** Opening DATA TO EXAMINE block **

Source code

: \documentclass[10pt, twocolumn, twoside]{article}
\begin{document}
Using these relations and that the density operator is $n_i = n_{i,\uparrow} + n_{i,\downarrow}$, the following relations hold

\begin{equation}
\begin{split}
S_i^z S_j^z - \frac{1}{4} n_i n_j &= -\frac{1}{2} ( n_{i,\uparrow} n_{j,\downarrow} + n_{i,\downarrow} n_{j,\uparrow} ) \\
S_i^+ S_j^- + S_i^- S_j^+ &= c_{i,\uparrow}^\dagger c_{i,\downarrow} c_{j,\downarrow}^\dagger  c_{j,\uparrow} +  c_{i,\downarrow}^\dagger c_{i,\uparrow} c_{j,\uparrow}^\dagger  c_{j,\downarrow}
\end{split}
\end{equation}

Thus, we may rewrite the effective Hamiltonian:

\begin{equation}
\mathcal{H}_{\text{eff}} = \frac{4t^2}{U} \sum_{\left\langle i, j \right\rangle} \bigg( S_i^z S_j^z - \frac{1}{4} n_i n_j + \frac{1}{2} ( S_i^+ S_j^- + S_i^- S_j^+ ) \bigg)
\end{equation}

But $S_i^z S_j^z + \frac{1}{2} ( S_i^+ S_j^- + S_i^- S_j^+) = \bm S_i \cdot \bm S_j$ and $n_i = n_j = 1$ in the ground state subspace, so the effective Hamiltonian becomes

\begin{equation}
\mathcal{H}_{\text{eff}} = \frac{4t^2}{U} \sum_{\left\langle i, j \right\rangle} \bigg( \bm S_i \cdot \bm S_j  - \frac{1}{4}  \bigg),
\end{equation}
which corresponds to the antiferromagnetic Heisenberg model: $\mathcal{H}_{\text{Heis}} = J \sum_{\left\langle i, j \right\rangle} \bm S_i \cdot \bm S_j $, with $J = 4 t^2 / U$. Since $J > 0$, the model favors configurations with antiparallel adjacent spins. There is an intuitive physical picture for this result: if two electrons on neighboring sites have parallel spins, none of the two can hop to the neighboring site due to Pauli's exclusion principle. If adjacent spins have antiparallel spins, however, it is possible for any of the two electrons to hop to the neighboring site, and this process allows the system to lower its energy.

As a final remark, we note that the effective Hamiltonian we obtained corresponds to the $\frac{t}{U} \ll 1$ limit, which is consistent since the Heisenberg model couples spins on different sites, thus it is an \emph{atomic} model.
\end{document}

** Closing DATA TO EXAMINE block **

* _WORK REQUEST_:
Count of lines with "bigg": please work it out for the entries above and give the number by itself.

* _REPLY_:
2